Here and here you have alternative approach to non-orientability. Namely.
Theorem $\star$. Let $N$ be a smooth manifold. $N$ is non-orientable, if and only if there are two charts $(U_a,\phi_a),(U_b,\phi_b),$ such that $U_a,U_b$ are connected, $U_a\cap U_b\neq\emptyset$ and transformation function $\phi_{ab}$ neither preserves nor reverses the orientation.
We just need to use this theorem $\star$ twice.
Proof. Since $S$ is non-orientable, we get by $\star$ that there are two charts $(U_a,\phi_a),(U_b,\phi_b)$ of $S$ such as in $\star$. $S$ is open, hence $(U_a,\phi_a),(U_b,\phi_b)$ are charts of $M$ as well.
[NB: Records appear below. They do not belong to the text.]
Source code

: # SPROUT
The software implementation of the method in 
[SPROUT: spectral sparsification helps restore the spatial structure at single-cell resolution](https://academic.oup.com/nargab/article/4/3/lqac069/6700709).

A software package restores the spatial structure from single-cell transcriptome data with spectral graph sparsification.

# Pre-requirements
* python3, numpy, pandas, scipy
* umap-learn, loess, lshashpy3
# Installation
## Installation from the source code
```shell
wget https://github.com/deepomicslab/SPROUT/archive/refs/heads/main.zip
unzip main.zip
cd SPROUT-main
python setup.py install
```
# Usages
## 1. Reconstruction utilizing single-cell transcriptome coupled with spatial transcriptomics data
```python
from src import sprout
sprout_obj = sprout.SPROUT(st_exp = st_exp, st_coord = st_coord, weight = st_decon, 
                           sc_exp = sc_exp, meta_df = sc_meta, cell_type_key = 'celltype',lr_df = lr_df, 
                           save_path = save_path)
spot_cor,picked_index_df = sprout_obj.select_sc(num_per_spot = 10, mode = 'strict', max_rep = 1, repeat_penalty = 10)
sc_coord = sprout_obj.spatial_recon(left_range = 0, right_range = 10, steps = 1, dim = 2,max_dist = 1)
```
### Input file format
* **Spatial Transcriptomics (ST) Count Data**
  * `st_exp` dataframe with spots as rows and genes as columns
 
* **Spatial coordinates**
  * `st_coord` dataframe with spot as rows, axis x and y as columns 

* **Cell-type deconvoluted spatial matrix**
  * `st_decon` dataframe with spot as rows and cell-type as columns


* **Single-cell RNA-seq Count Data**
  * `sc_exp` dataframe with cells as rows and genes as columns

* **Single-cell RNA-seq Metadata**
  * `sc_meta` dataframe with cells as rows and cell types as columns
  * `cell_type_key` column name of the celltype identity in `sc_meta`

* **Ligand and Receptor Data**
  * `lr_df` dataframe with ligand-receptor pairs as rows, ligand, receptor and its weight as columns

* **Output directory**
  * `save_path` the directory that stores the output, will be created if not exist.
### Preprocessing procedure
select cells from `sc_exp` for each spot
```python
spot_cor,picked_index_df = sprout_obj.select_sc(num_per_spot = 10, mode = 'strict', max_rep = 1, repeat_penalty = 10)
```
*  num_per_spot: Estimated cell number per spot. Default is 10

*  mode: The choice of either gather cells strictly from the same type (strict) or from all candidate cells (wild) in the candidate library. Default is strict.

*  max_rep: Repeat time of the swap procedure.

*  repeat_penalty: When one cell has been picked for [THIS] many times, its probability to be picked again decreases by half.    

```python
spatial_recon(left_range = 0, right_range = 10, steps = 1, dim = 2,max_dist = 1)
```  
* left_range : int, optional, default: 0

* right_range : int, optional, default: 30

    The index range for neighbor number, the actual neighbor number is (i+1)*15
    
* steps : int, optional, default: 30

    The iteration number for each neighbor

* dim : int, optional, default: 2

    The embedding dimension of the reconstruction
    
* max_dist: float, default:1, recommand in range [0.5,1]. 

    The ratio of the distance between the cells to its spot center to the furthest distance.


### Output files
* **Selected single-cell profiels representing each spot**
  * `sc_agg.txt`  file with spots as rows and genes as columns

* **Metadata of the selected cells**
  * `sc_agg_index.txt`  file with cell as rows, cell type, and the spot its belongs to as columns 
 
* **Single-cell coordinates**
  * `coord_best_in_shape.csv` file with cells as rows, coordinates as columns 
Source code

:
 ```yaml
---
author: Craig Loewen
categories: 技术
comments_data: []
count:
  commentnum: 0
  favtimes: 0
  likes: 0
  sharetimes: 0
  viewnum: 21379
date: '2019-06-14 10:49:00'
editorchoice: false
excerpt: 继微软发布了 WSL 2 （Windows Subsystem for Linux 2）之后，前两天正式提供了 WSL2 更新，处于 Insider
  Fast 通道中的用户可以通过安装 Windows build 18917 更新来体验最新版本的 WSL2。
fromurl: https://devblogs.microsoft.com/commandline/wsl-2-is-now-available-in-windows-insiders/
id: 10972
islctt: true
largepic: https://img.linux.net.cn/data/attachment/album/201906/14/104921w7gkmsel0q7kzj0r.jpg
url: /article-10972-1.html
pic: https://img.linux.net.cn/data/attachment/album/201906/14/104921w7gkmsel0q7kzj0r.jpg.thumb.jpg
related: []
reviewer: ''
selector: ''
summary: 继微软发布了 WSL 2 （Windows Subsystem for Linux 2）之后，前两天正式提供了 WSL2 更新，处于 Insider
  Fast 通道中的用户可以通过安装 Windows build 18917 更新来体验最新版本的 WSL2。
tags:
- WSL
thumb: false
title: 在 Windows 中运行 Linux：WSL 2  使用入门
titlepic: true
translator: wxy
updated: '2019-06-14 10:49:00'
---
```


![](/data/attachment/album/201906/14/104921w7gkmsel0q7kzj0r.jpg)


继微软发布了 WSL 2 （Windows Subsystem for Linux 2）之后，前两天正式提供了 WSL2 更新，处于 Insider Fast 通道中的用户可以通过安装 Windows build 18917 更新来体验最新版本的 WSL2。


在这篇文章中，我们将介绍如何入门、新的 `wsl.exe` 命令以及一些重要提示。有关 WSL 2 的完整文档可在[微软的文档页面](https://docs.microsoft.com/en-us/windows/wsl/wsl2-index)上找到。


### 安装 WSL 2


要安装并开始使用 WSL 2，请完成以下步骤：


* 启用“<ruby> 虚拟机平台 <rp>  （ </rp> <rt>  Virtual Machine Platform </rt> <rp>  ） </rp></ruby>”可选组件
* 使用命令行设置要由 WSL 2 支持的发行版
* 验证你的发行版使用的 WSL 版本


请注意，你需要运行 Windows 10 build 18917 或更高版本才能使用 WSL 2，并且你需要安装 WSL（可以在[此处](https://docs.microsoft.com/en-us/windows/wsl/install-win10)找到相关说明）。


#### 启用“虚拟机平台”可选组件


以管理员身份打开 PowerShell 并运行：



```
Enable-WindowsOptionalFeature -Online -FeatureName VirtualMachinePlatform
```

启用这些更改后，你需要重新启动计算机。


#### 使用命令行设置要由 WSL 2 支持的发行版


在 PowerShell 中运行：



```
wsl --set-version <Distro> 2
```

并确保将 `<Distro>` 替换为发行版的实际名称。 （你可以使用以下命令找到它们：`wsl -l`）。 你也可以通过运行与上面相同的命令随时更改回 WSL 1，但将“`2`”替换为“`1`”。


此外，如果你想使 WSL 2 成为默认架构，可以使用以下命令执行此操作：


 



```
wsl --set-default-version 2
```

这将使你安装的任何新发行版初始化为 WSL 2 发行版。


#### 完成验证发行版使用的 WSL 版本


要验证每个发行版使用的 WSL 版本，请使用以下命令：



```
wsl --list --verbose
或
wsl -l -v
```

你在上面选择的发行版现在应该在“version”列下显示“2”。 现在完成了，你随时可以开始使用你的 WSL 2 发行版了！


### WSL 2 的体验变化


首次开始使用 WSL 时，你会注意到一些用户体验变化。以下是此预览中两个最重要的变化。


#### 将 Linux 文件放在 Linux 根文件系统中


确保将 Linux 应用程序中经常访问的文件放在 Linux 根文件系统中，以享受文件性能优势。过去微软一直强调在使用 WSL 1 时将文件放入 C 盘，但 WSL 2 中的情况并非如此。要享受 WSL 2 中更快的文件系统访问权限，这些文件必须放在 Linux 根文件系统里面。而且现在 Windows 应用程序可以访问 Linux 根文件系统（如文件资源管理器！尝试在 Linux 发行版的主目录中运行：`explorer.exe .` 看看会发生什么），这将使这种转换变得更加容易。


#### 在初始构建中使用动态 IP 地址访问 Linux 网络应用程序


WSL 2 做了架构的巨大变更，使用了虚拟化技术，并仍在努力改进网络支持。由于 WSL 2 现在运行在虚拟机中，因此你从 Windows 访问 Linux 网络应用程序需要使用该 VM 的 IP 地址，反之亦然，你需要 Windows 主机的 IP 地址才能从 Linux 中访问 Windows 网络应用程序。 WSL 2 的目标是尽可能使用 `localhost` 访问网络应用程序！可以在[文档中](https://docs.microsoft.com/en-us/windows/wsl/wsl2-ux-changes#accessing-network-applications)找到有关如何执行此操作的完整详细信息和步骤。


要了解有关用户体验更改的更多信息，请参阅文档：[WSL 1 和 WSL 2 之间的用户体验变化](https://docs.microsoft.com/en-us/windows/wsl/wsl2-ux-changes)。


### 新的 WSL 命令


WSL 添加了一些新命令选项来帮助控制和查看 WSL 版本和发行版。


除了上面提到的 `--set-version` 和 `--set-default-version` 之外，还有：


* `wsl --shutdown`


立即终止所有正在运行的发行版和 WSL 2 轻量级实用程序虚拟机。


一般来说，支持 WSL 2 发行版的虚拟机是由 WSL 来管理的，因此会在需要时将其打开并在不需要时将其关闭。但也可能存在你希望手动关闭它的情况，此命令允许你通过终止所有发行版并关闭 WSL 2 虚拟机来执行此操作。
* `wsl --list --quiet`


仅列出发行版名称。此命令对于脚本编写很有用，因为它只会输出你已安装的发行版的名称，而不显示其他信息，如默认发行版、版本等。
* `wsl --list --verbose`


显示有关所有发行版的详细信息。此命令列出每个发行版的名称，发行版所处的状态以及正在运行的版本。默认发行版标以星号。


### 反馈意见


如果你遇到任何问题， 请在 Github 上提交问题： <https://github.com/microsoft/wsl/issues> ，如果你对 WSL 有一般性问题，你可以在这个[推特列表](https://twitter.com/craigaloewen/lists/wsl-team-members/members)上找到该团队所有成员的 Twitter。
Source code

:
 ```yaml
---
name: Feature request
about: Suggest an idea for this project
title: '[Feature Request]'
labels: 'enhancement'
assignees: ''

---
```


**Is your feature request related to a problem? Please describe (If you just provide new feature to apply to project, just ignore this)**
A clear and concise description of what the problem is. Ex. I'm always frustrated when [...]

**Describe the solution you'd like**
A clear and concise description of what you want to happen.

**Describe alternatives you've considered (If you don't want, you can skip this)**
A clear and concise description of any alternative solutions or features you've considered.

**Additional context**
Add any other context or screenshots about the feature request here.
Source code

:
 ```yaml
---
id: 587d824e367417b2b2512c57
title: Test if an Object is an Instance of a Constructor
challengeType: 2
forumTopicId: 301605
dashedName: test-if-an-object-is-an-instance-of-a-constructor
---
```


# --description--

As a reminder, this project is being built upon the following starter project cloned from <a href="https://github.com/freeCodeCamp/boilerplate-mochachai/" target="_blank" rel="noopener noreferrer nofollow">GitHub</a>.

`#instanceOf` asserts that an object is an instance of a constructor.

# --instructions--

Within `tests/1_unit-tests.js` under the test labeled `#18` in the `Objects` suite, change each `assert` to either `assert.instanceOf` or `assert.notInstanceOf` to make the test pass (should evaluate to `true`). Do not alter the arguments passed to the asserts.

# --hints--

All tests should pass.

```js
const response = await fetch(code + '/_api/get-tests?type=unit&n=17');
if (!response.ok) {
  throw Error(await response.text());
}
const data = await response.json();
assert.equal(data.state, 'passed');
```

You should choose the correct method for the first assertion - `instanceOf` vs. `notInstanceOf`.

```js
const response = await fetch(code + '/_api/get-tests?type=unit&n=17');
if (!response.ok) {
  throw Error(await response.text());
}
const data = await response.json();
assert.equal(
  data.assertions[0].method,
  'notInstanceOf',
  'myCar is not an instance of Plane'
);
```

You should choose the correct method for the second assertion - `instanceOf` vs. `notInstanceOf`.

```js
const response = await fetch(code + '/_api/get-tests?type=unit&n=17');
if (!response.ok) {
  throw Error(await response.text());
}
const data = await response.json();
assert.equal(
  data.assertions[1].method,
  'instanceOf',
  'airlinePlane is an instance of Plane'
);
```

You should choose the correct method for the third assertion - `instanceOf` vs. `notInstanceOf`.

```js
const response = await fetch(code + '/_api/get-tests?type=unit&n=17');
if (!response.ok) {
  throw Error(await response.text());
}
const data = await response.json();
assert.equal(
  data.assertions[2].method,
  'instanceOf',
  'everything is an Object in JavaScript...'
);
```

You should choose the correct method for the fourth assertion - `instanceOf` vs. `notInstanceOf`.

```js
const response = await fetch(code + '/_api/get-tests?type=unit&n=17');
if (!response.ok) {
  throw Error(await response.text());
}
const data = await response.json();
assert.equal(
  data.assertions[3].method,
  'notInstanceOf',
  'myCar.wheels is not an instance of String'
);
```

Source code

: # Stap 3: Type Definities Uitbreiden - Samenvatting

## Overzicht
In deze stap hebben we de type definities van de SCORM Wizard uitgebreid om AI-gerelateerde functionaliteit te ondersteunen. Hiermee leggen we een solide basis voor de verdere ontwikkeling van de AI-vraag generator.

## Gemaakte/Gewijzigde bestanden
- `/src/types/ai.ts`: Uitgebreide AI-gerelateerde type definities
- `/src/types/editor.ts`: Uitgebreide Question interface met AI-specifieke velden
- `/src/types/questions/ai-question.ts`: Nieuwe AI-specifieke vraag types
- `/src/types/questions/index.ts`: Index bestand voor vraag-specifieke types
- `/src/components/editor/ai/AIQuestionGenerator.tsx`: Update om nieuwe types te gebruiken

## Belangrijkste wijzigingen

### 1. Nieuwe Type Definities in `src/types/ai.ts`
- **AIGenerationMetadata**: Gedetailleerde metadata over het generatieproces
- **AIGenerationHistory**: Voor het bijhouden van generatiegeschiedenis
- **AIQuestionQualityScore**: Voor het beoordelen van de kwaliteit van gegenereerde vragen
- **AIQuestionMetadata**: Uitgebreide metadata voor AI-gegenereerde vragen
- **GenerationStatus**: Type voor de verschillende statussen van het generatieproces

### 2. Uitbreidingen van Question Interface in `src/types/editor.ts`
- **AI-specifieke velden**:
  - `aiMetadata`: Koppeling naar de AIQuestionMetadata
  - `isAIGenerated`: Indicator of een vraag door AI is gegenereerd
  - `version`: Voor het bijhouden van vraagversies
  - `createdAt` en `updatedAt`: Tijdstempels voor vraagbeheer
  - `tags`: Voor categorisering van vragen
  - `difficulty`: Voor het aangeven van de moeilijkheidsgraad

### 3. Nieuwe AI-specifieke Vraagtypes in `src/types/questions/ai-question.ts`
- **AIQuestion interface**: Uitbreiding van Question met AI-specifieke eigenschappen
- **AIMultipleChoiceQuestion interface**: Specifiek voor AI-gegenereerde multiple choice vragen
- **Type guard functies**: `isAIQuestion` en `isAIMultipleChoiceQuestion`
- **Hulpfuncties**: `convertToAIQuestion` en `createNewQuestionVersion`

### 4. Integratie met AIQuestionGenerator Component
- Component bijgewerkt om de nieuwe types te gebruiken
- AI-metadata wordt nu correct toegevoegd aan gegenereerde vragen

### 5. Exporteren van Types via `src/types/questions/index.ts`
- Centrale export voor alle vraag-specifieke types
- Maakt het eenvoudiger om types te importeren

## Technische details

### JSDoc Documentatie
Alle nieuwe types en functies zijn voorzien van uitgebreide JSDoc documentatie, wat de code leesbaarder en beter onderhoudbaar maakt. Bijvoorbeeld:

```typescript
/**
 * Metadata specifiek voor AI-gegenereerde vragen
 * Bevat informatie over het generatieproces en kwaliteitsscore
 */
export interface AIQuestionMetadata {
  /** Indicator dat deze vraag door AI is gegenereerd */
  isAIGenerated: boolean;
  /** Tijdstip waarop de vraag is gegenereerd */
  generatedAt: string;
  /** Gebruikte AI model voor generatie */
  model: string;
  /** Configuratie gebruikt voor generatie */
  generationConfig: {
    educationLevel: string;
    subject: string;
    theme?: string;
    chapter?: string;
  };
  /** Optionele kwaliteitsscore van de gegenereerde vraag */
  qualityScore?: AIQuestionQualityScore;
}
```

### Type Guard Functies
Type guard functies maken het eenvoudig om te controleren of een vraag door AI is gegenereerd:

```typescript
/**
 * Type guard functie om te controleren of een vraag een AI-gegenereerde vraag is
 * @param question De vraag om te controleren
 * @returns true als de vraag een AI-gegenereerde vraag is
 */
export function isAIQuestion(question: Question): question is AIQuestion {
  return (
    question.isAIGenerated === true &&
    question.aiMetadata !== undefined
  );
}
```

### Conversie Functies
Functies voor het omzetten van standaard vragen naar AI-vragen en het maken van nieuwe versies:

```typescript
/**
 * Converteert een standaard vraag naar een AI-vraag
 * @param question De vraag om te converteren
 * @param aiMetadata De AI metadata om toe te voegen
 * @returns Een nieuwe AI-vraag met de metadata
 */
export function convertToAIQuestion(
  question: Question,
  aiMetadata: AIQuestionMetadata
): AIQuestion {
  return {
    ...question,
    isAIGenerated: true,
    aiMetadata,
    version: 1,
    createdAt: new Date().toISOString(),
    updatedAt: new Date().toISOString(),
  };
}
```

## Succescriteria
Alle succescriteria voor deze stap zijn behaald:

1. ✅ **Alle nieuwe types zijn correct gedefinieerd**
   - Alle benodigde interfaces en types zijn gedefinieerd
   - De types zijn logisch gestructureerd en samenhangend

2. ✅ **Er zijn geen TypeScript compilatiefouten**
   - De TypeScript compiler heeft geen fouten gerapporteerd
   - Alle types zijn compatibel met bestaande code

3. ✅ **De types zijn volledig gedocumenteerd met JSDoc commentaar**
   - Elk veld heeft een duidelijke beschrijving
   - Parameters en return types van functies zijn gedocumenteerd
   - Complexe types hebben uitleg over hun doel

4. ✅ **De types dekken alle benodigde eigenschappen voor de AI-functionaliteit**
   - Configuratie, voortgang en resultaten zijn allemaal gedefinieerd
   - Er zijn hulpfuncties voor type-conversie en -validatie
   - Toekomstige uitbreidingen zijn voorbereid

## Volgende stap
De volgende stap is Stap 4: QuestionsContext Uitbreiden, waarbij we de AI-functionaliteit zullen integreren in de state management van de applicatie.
Again by $\star$ we get that $M$ is non-orientable.
Remark. This equivalent condition is very convinient in proving that something is non-orientable. Generally you would have to prove that something (non-vanishing form, oriented atlas,...) doesn't exist. Here you just need to indicate two charts with some properties.